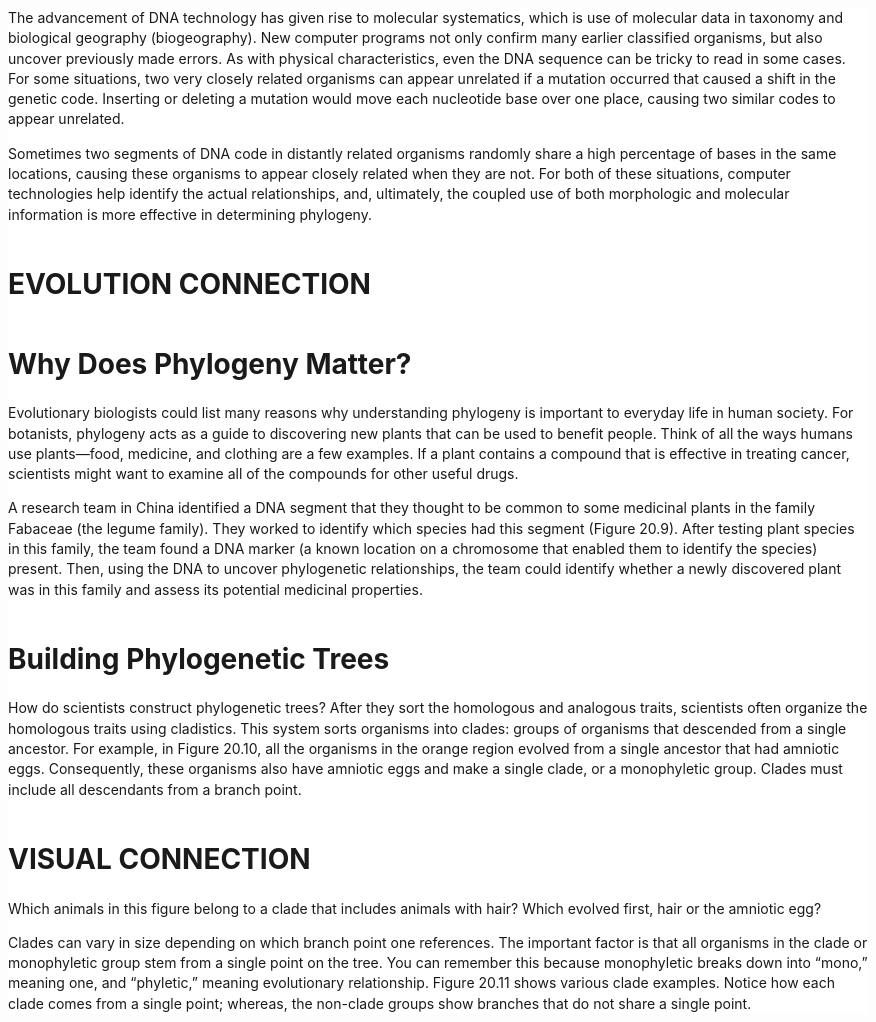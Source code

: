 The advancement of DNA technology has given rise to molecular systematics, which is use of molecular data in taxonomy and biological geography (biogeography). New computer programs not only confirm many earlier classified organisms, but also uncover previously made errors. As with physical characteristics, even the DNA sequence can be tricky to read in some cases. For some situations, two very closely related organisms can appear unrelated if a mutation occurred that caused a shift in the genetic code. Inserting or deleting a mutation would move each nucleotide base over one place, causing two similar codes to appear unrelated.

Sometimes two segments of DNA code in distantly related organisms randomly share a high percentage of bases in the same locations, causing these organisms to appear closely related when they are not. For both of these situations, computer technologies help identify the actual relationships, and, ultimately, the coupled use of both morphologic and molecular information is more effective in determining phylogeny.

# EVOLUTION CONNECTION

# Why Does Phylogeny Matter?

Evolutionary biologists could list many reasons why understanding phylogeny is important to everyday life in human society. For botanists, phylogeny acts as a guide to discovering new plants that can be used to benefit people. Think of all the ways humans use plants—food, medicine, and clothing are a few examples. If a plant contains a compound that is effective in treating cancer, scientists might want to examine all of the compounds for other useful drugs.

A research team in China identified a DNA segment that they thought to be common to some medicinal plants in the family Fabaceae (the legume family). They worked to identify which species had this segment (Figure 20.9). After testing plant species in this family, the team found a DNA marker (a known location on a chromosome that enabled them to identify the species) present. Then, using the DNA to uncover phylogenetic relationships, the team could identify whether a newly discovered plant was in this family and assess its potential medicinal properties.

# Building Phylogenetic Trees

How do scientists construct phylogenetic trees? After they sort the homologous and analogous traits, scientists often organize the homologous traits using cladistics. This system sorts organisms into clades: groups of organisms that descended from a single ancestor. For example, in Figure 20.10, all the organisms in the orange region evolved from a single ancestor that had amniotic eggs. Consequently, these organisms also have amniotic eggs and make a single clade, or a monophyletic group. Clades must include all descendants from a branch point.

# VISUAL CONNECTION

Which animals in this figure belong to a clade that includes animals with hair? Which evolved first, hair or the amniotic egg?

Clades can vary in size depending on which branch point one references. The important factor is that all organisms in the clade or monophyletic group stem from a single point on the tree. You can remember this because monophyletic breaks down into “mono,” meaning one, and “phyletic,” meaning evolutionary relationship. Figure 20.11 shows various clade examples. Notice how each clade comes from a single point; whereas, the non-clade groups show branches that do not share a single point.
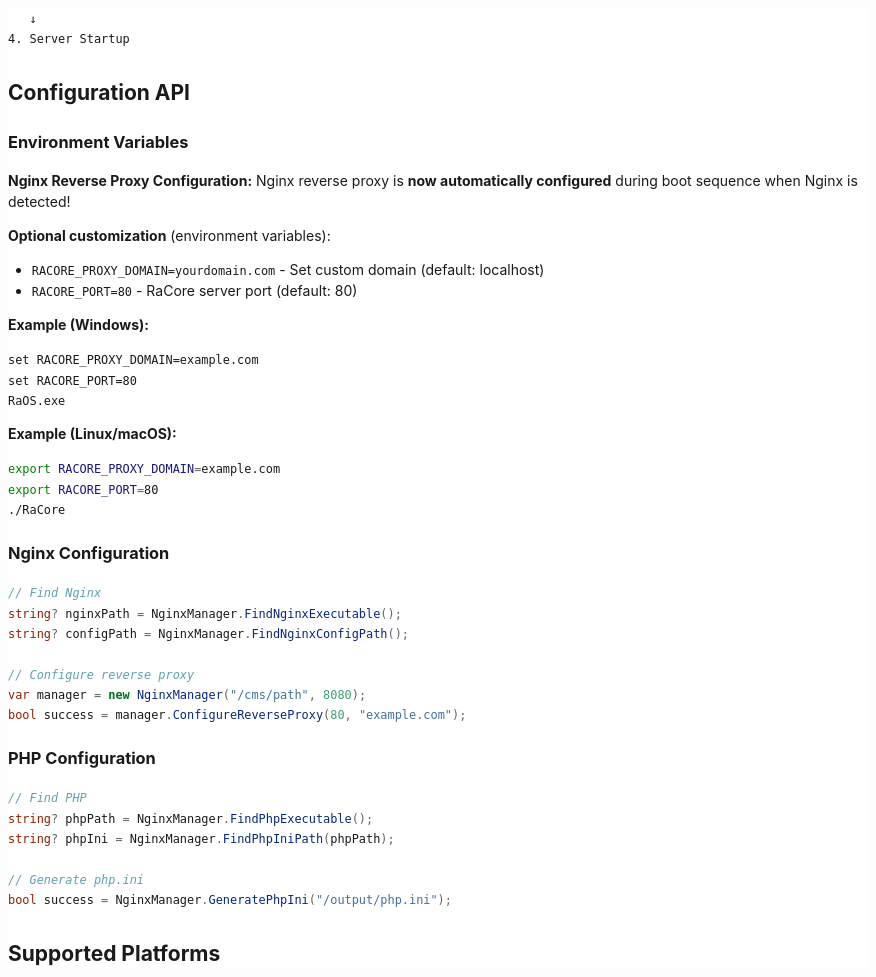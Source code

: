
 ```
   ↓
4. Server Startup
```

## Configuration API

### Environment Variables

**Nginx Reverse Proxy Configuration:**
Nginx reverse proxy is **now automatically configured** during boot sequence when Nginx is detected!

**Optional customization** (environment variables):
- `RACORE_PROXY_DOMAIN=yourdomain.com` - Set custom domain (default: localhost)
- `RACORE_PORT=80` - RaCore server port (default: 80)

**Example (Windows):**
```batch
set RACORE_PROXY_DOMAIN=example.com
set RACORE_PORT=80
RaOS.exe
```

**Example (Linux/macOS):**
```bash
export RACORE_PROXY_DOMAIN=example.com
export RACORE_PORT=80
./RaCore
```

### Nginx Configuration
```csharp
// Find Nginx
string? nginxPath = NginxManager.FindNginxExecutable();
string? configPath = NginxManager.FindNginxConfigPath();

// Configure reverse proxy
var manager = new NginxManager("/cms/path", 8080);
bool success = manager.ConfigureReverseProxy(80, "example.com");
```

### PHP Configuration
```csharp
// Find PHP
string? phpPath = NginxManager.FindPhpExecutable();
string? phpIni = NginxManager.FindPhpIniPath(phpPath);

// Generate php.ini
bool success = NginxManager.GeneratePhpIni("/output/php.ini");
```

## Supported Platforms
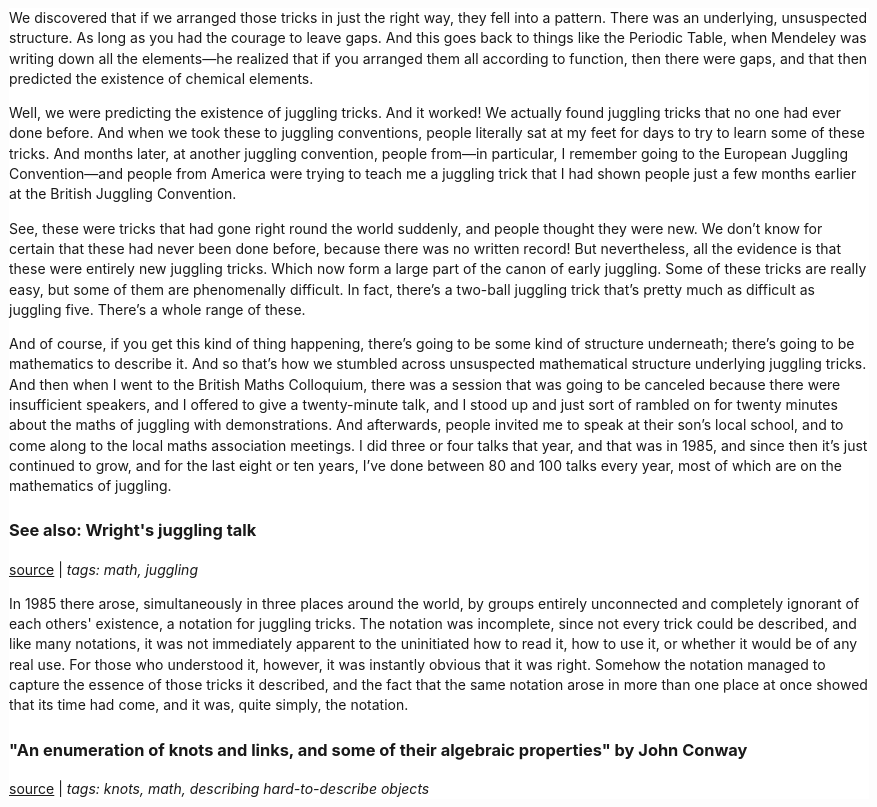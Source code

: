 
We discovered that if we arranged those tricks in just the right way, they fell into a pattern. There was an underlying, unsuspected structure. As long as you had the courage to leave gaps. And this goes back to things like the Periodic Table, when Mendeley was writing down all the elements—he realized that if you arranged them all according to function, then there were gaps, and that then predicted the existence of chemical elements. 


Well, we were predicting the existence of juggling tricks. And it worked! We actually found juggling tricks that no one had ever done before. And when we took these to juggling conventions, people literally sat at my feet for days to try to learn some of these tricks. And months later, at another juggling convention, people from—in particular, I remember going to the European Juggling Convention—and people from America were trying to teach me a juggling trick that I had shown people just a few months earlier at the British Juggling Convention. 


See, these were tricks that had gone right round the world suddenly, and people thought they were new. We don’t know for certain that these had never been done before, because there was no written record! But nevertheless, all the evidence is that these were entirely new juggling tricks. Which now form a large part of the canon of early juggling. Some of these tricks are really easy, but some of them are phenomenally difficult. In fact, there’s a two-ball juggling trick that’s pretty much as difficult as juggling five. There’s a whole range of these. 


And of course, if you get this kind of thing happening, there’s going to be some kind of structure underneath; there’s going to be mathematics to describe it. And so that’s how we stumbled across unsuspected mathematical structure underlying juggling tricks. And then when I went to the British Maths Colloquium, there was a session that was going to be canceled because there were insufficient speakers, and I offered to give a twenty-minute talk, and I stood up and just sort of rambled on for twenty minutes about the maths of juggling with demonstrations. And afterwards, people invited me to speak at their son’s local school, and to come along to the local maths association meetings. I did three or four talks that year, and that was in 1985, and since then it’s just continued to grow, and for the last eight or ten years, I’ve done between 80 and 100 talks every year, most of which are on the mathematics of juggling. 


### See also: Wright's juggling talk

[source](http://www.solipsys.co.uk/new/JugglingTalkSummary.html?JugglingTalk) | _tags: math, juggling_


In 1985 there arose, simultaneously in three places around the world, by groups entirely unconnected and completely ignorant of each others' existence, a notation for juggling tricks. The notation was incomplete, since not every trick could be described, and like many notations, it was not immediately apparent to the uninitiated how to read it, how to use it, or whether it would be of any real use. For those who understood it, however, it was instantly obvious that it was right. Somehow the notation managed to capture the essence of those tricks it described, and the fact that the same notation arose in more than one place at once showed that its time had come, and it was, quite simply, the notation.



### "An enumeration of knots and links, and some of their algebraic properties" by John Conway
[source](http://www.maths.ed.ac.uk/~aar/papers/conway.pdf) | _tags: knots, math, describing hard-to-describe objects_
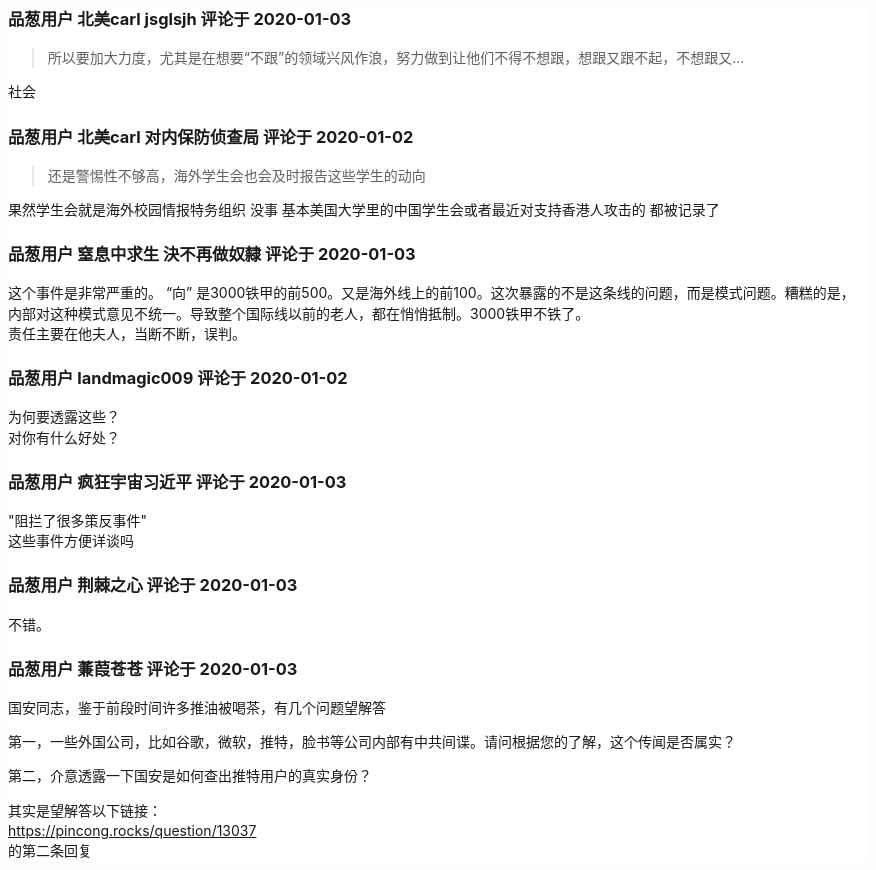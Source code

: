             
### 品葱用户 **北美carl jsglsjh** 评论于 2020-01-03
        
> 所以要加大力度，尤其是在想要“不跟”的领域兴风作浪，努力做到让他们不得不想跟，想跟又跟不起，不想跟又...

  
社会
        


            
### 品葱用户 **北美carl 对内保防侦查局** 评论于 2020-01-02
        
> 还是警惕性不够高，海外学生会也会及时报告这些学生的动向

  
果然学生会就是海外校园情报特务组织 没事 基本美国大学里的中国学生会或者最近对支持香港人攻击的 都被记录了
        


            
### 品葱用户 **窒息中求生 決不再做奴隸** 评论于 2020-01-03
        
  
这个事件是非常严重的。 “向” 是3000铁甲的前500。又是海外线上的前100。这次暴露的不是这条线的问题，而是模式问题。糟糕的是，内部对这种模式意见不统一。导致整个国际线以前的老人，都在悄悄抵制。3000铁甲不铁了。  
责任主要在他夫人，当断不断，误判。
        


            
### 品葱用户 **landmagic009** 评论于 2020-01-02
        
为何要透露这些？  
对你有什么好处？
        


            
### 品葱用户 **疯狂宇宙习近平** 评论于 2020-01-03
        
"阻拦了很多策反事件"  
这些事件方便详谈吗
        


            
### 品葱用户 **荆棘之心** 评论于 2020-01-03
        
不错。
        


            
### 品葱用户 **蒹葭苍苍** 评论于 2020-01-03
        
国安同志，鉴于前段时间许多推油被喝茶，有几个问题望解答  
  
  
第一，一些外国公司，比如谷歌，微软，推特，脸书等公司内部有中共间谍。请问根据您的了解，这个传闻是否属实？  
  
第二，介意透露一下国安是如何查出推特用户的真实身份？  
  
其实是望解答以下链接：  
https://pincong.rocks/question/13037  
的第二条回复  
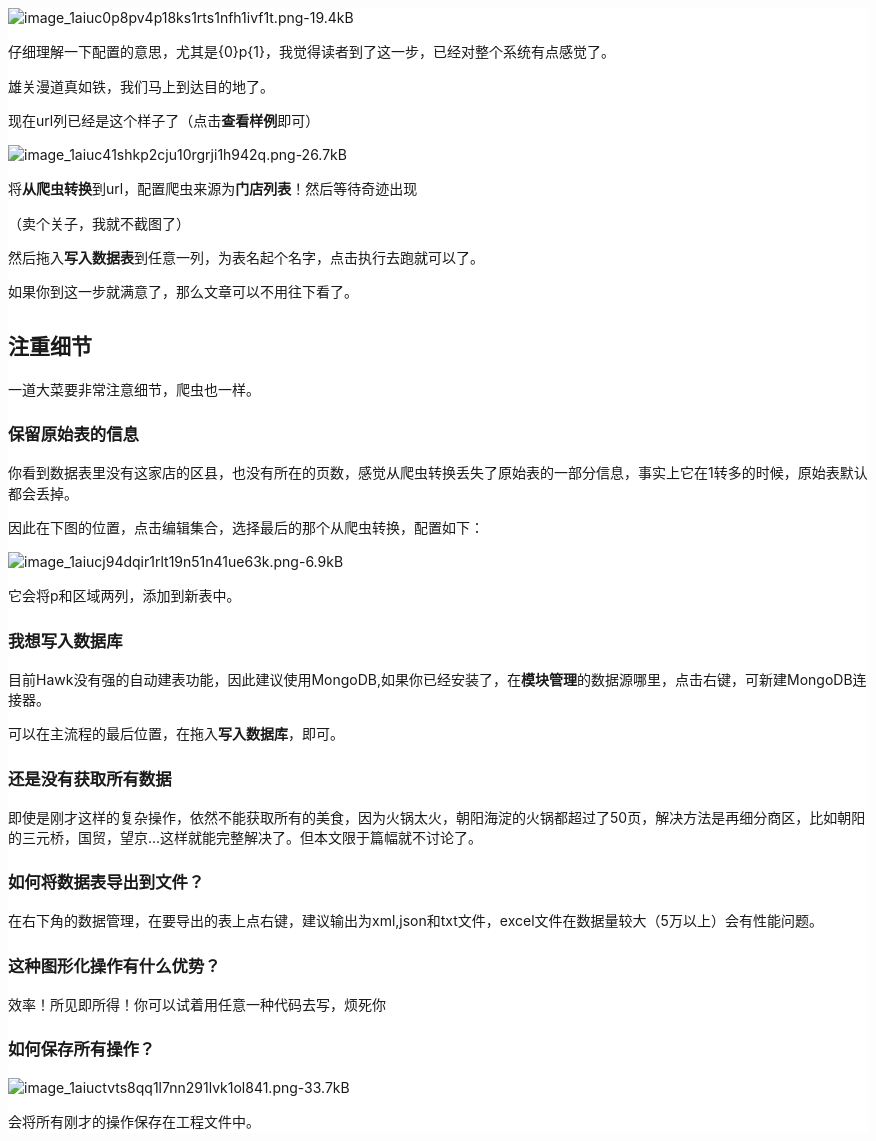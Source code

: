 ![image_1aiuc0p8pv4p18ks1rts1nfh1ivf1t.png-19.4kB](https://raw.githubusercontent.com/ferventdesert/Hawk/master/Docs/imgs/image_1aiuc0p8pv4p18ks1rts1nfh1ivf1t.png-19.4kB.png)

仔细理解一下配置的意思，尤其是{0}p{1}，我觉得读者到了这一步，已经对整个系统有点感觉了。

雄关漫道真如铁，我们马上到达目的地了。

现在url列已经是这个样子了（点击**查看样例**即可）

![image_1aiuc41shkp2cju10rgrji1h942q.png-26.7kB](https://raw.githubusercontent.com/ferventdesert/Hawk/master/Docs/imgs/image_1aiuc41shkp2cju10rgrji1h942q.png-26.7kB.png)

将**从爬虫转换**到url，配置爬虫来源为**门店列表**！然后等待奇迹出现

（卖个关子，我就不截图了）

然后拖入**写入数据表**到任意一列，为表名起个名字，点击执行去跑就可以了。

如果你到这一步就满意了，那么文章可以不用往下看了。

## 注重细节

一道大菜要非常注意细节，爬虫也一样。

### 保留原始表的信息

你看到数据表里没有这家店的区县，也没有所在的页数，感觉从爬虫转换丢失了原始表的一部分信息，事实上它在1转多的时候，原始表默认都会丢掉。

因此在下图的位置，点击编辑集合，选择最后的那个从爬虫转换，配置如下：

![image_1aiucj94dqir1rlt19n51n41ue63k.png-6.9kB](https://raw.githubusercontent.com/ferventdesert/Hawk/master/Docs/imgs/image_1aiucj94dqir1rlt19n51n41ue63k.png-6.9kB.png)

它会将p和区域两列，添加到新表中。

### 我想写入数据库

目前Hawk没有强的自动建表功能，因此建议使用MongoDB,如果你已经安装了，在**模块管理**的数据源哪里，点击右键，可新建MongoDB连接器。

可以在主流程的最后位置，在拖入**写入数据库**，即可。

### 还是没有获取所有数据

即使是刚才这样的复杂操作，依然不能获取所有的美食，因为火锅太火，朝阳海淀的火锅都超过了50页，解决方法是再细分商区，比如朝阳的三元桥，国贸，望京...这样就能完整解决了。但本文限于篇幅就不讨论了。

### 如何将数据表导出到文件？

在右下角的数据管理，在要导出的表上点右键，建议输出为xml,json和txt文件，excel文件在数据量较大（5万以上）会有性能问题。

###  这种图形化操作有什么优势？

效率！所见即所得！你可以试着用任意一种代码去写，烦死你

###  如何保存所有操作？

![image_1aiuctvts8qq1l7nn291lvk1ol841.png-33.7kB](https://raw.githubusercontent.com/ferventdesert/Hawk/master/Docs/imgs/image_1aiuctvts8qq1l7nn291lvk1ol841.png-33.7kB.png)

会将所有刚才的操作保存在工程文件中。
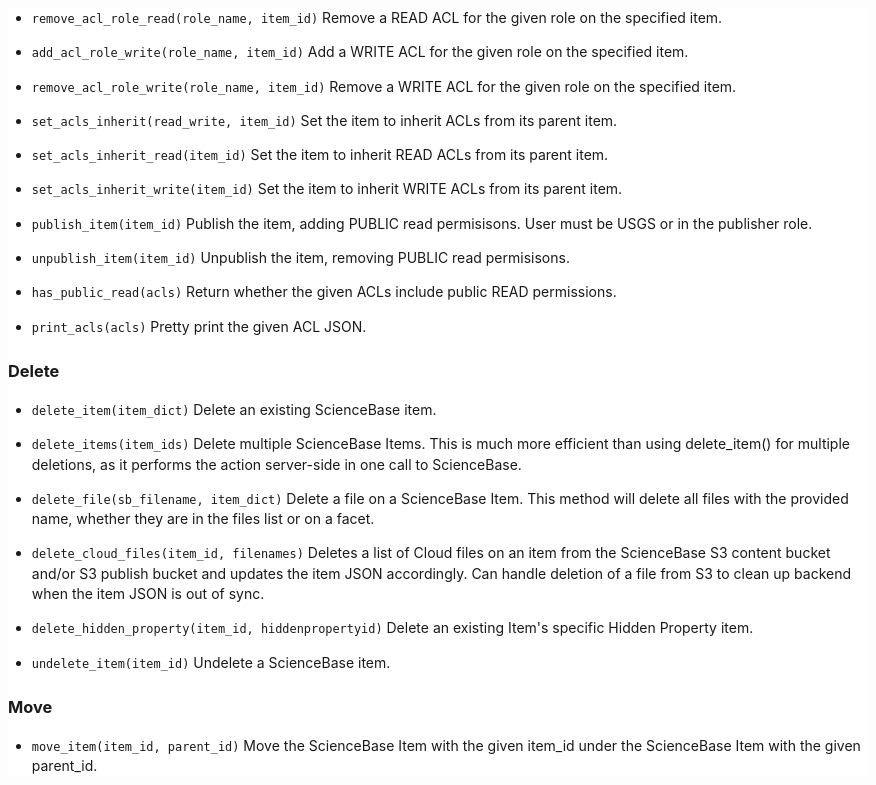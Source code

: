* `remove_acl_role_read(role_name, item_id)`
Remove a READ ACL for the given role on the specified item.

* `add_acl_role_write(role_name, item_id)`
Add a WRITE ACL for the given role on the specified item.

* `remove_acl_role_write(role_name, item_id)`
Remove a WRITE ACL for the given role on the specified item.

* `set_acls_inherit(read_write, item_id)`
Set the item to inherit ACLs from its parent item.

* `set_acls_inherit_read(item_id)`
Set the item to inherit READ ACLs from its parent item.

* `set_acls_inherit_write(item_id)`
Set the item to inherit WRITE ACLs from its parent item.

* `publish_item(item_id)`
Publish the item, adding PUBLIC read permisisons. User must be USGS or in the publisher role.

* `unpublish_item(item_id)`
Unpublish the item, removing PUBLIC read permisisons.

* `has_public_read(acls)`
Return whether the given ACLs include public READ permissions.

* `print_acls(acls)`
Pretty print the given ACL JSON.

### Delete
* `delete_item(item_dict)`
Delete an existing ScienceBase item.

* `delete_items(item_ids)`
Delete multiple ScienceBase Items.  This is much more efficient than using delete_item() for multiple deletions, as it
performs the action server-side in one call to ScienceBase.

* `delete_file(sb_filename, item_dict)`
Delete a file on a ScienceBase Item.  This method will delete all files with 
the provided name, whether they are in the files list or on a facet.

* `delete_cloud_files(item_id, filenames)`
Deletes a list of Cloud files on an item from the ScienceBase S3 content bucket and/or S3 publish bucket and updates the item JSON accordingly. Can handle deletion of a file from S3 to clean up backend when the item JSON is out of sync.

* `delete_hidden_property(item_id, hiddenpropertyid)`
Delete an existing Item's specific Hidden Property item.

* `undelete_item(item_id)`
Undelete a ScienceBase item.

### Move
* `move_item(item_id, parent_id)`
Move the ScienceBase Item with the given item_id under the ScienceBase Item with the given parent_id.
※ ※ ※
Copy here each line of the preceding records with "export" in it.

● **Solved exercise**
export RACORE_PROXY_DOMAIN=example.com
export RACORE_PORT=80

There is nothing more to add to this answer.